At 9:40 AM, Anonymous Rambo said...

It's too bad Bush didn't have a better plan to secure our border with Mexico.

How many terrorists have come into our country? No one knows but the lack of any aggressive border protection will by the Bush white house will someday come back to bite us.

It's nice he has a great plan to deal with Iran- too bad he didn't have one to deal with Mexico. In an iterview recently done with Fox news, Bush reiterated the old theme of we should (USA) welcome immigration as we have been a nation of immigrats from day one.
Yes, but didn't have millions of people out there who wanted to bomb the US out of existence.
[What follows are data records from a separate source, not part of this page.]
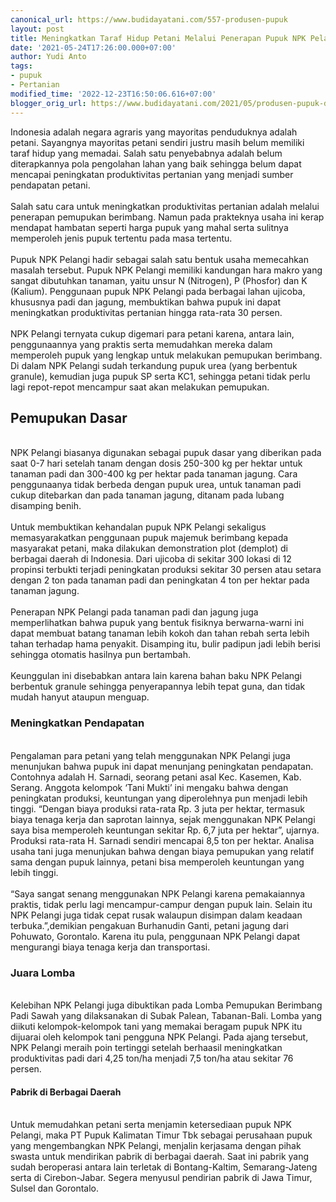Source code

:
```yaml
---
canonical_url: https://www.budidayatani.com/557-produsen-pupuk
layout: post
title: Meningkatkan Taraf Hidup Petani Melalui Penerapan Pupuk NPK Pelangi
date: '2021-05-24T17:26:00.000+07:00'
author: Yudi Anto
tags:
- pupuk
- Pertanian
modified_time: '2022-12-23T16:50:06.616+07:00'
blogger_orig_url: https://www.budidayatani.com/2021/05/produsen-pupuk-dan-peningkatan.html
---
```


Indonesia adalah negara agraris yang mayoritas penduduknya adalah petani. Sayangnya mayoritas petani sendiri justru masih belum memiliki taraf hidup yang memadai. Salah satu penyebabnya adalah belum diterapkannya pola pengolahan lahan yang baik sehingga belum dapat mencapai peningkatan produktivitas pertanian yang menjadi sumber pendapatan petani.<br/><br/>Salah satu cara untuk meningkatkan produktivitas pertanian adalah melalui penerapan pemupukan berimbang. Namun pada prakteknya usaha ini kerap mendapat hambatan seperti harga pupuk yang mahal serta sulitnya memperoleh jenis pupuk tertentu pada masa tertentu.<br/><br/>Pupuk NPK Pelangi hadir sebagai salah satu bentuk usaha memecahkan masalah tersebut. Pupuk NPK Pelangi memiliki kandungan hara makro yang sangat dibutuhkan tanaman, yaitu unsur N (Nitrogen), P (Phosfor) dan K (Kalium). Penggunaan pupuk NPK Pelangi pada berbagai lahan ujicoba, khususnya padi dan jagung, membuktikan bahwa pupuk ini dapat meningkatkan produktivitas pertanian hingga rata-rata 30 persen.<br/><br/>NPK Pelangi ternyata cukup digemari para petani karena, antara lain, penggunaannya yang praktis serta memudahkan mereka dalam memperoleh pupuk yang lengkap untuk melakukan pemupukan berimbang. Di dalam NPK Pelangi sudah terkandung pupuk urea (yang berbentuk granule), kemudian juga pupuk SP serta KC1, sehingga petani tidak perlu lagi repot-repot mencampur saat akan melakukan pemupukan.<br/><h2 id="Pemupukan">Pemupukan Dasar</h2><br/>NPK Pelangi biasanya digunakan sebagai pupuk dasar yang diberikan pada saat 0-7 hari setelah tanam dengan dosis 250-300 kg per hektar untuk tanaman padi dan 300-400 kg per hektar pada tanaman jagung. Cara penggunaanya tidak berbeda dengan pupuk urea, untuk tanaman padi cukup ditebarkan dan pada tanaman jagung, ditanam pada lubang disamping benih.<br/><br/>Untuk membuktikan kehandalan pupuk NPK Pelangi sekaligus memasyarakatkan penggunaan pupuk majemuk berimbang kepada masyarakat petani, maka dilakukan demonstration plot (demplot) di berbagai daerah di Indonesia. Dari ujicoba di sekitar 300 lokasi di 12 propinsi terbukti terjadi peningkatan produksi sekitar 30 persen atau setara dengan 2 ton pada tanaman padi dan peningkatan 4 ton per hektar pada tanaman jagung.<br/><br/>Penerapan NPK Pelangi pada tanaman padi dan jagung juga memperlihatkan bahwa pupuk yang bentuk fisiknya berwarna-warni ini dapat membuat batang tanaman lebih kokoh dan tahan rebah serta lebih tahan terhadap hama penyakit. Disamping itu, bulir padipun jadi lebih berisi sehingga otomatis hasilnya pun bertambah.<br/><br/>Keunggulan ini disebabkan antara lain karena bahan baku NPK Pelangi berbentuk granule sehingga penyerapannya lebih tepat guna, dan tidak mudah hanyut ataupun menguap.<br/><h3 id="Pendapatan">Meningkatkan Pendapatan</h3><br/>Pengalaman para petani yang telah menggunakan NPK Pelangi juga menunjukan bahwa pupuk ini dapat menunjang peningkatan pendapatan. Contohnya adalah H. Sarnadi, seorang petani asal Kec. Kasemen, Kab. Serang. Anggota kelompok ‘Tani Mukti’ ini mengaku bahwa dengan peningkatan produksi, keuntungan yang diperolehnya pun menjadi lebih tinggi. “Dengan biaya produksi rata-rata Rp. 3 juta per hektar, termasuk biaya tenaga kerja dan saprotan lainnya, sejak menggunakan NPK Pelangi saya bisa memperoleh keuntungan sekitar Rp. 6,7 juta per hektar”, ujarnya. Produksi rata-rata H. Sarnadi sendiri mencapai 8,5 ton per hektar. Analisa usaha tani juga menunjukan bahwa dengan biaya pemupukan yang relatif sama dengan pupuk lainnya, petani bisa memperoleh keuntungan yang lebih tinggi.<br/><br/>“Saya sangat senang menggunakan NPK Pelangi karena pemakaiannya praktis, tidak perlu lagi mencampur-campur dengan pupuk lain. Selain itu NPK Pelangi juga tidak cepat rusak walaupun disimpan dalam keadaan terbuka.”,demikian pengakuan Burhanudin Ganti, petani jagung dari Pohuwato, Gorontalo. Karena itu pula, penggunaan NPK Pelangi dapat mengurangi biaya tenaga kerja dan transportasi.<br/><h3 id="Lomba">Juara Lomba</h3><br/>Kelebihan NPK Pelangi juga dibuktikan pada Lomba Pemupukan Berimbang Padi Sawah yang dilaksanakan di Subak Palean, Tabanan-Bali. Lomba yang diikuti kelompok-kelompok tani yang memakai beragam pupuk NPK itu dijuarai oleh kelompok tani pengguna NPK Pelangi. Pada ajang tersebut, NPK Pelangi meraih poin tertinggi setelah berhaasil meningkatkan produktivitas padi dari 4,25 ton/ha menjadi 7,5 ton/ha atau sekitar 76 persen.<br/><h4 id="Daerah">Pabrik di Berbagai Daerah</h4><br/>Untuk memudahkan petani serta menjamin ketersediaan pupuk NPK Pelangi, maka PT Pupuk Kalimatan Timur Tbk sebagai perusahaan pupuk yang mengembangkan NPK Pelangi, menjalin kerjasama dengan pihak swasta untuk mendirikan pabrik di berbagai daerah. Saat ini pabrik yang sudah beroperasi antara lain terletak di Bontang-Kaltim, Semarang-Jateng serta di Cirebon-Jabar. Segera menyusul pendirian pabrik di Jawa Timur, Sulsel dan Gorontalo.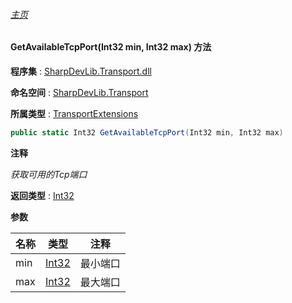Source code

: ###### [主页](./Index.md "主页")

#### GetAvailableTcpPort(Int32 min, Int32 max) 方法

**程序集** : [SharpDevLib.Transport.dll](./SharpDevLib.Transport.assembly.md "SharpDevLib.Transport.dll")

**命名空间** : [SharpDevLib.Transport](./SharpDevLib.Transport.namespace.md "SharpDevLib.Transport")

**所属类型** : [TransportExtensions](./SharpDevLib.Transport.TransportExtensions.md "TransportExtensions")

``` csharp
public static Int32 GetAvailableTcpPort(Int32 min, Int32 max)
```

**注释**

*获取可用的Tcp端口*



**返回类型** : [Int32](https://learn.microsoft.com/en-us/dotnet/api/system.int32 "Int32")


**参数**

|名称|类型|注释|
|---|---|---|
|min|[Int32](https://learn.microsoft.com/en-us/dotnet/api/system.int32 "Int32")|最小端口|
|max|[Int32](https://learn.microsoft.com/en-us/dotnet/api/system.int32 "Int32")|最大端口|


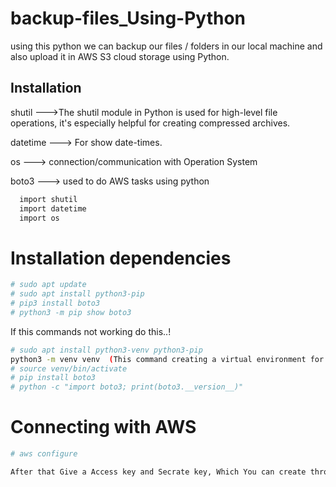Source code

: 
# backup-files_Using-Python
using this python we can backup our files / folders in our local machine and also upload it in AWS S3 cloud storage using Python.




## Installation 

shutil --->The shutil module in Python is used for high-level file operations, it's especially helpful for creating compressed archives.

datetime  ---> For show date-times.

os ---> connection/communication with Operation System

boto3 ---> used to do AWS tasks using python

```bash
  import shutil
  import datetime
  import os

```

# Installation dependencies

```bash
# sudo apt update
# sudo apt install python3-pip
# pip3 install boto3
# python3 -m pip show boto3
```
 If this commands not working do this..!

```bash
# sudo apt install python3-venv python3-pip
python3 -m venv venv  (This command creating a virtual environment for running this commands.)
# source venv/bin/activate
# pip install boto3
# python -c "import boto3; print(boto3.__version__)"

```

# Connecting with AWS
```bash
# aws configure

After that Give a Access key and Secrate key, Which You can create through IAM.
```

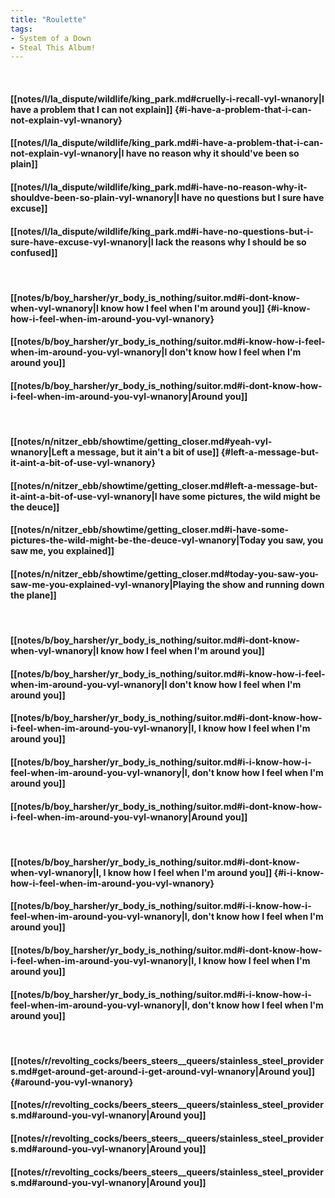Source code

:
 ```yaml
---
title: "Roulette"
tags:
- System of a Down
- Steal This Album!
---
```

&nbsp;
#### [[notes/l/la_dispute/wildlife/king_park.md#cruelly-i-recall-vyl-wnanory|I have a problem that I can not explain]] {#i-have-a-problem-that-i-can-not-explain-vyl-wnanory}
#### [[notes/l/la_dispute/wildlife/king_park.md#i-have-a-problem-that-i-can-not-explain-vyl-wnanory|I have no reason why it should've been so plain]]
#### [[notes/l/la_dispute/wildlife/king_park.md#i-have-no-reason-why-it-shouldve-been-so-plain-vyl-wnanory|I have no questions but I sure have excuse]]
#### [[notes/l/la_dispute/wildlife/king_park.md#i-have-no-questions-but-i-sure-have-excuse-vyl-wnanory|I lack the reasons why I should be so confused]]
&nbsp;
#### [[notes/b/boy_harsher/yr_body_is_nothing/suitor.md#i-dont-know-when-vyl-wnanory|I know how I feel when I'm around you]] {#i-know-how-i-feel-when-im-around-you-vyl-wnanory}
#### [[notes/b/boy_harsher/yr_body_is_nothing/suitor.md#i-know-how-i-feel-when-im-around-you-vyl-wnanory|I don't know how I feel when I'm around you]]
#### [[notes/b/boy_harsher/yr_body_is_nothing/suitor.md#i-dont-know-how-i-feel-when-im-around-you-vyl-wnanory|Around you]]
&nbsp;
#### [[notes/n/nitzer_ebb/showtime/getting_closer.md#yeah-vyl-wnanory|Left a message, but it ain't a bit of use]] {#left-a-message-but-it-aint-a-bit-of-use-vyl-wnanory}
#### [[notes/n/nitzer_ebb/showtime/getting_closer.md#left-a-message-but-it-aint-a-bit-of-use-vyl-wnanory|I have some pictures, the wild might be the deuce]]
#### [[notes/n/nitzer_ebb/showtime/getting_closer.md#i-have-some-pictures-the-wild-might-be-the-deuce-vyl-wnanory|Today you saw, you saw me, you explained]]
#### [[notes/n/nitzer_ebb/showtime/getting_closer.md#today-you-saw-you-saw-me-you-explained-vyl-wnanory|Playing the show and running down the plane]]
&nbsp;
#### [[notes/b/boy_harsher/yr_body_is_nothing/suitor.md#i-dont-know-when-vyl-wnanory|I know how I feel when I'm around you]]
#### [[notes/b/boy_harsher/yr_body_is_nothing/suitor.md#i-know-how-i-feel-when-im-around-you-vyl-wnanory|I don't know how I feel when I'm around you]]
#### [[notes/b/boy_harsher/yr_body_is_nothing/suitor.md#i-dont-know-how-i-feel-when-im-around-you-vyl-wnanory|I, I know how I feel when I'm around you]]
#### [[notes/b/boy_harsher/yr_body_is_nothing/suitor.md#i-i-know-how-i-feel-when-im-around-you-vyl-wnanory|I, don't know how I feel when I'm around you]]
#### [[notes/b/boy_harsher/yr_body_is_nothing/suitor.md#i-dont-know-how-i-feel-when-im-around-you-vyl-wnanory|Around you]]
&nbsp;
#### [[notes/b/boy_harsher/yr_body_is_nothing/suitor.md#i-dont-know-when-vyl-wnanory|I, I know how I feel when I'm around you]] {#i-i-know-how-i-feel-when-im-around-you-vyl-wnanory}
#### [[notes/b/boy_harsher/yr_body_is_nothing/suitor.md#i-i-know-how-i-feel-when-im-around-you-vyl-wnanory|I, don't know how I feel when I'm around you]]
#### [[notes/b/boy_harsher/yr_body_is_nothing/suitor.md#i-dont-know-how-i-feel-when-im-around-you-vyl-wnanory|I, I know how I feel when I'm around you]]
#### [[notes/b/boy_harsher/yr_body_is_nothing/suitor.md#i-i-know-how-i-feel-when-im-around-you-vyl-wnanory|I, don't know how I feel when I'm around you]]
&nbsp;
#### [[notes/r/revolting_cocks/beers_steers__queers/stainless_steel_providers.md#get-around-get-around-i-get-around-vyl-wnanory|Around you]] {#around-you-vyl-wnanory}
#### [[notes/r/revolting_cocks/beers_steers__queers/stainless_steel_providers.md#around-you-vyl-wnanory|Around you]]
#### [[notes/r/revolting_cocks/beers_steers__queers/stainless_steel_providers.md#around-you-vyl-wnanory|Around you]]
#### [[notes/r/revolting_cocks/beers_steers__queers/stainless_steel_providers.md#around-you-vyl-wnanory|Around you]]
And, Mr.President, most of the immigration used to be LEGAL IMMIGRATION. Where has this guy been for the past 7 years?

 
At 10:47 AM, Anonymous Anonymous said...

Dear Rambo....please don't push this immigration problem on Bush...he inherited it from all his predessors including alot from the Clinton Administration, in fact many of the problems the liberals are blaming on Bush was inherited from the CLinton Adminisytration including his do nothing attitude that ended up with 9/ll

 
At 11:33 AM, Anonymous Bud said...

Anonymous is correct that Bush inherited the immigration problem, but not just from Clinton. Administrations as far back as Reagan's and probably even before that have been ignoring illegal immigration, at least in part because U.S. businesses needed the additional labor.

It is fashionable among Republicans to blame Clinton for all our troubles, but Clinton didn't take us into an unwinnable war in Iraq and he didn't finance that war by borrowing from China.

So far, SDI has been a spectacular failure, yet Bush wants to continue spending money on it. If he won't raise taxes, where does that money come from?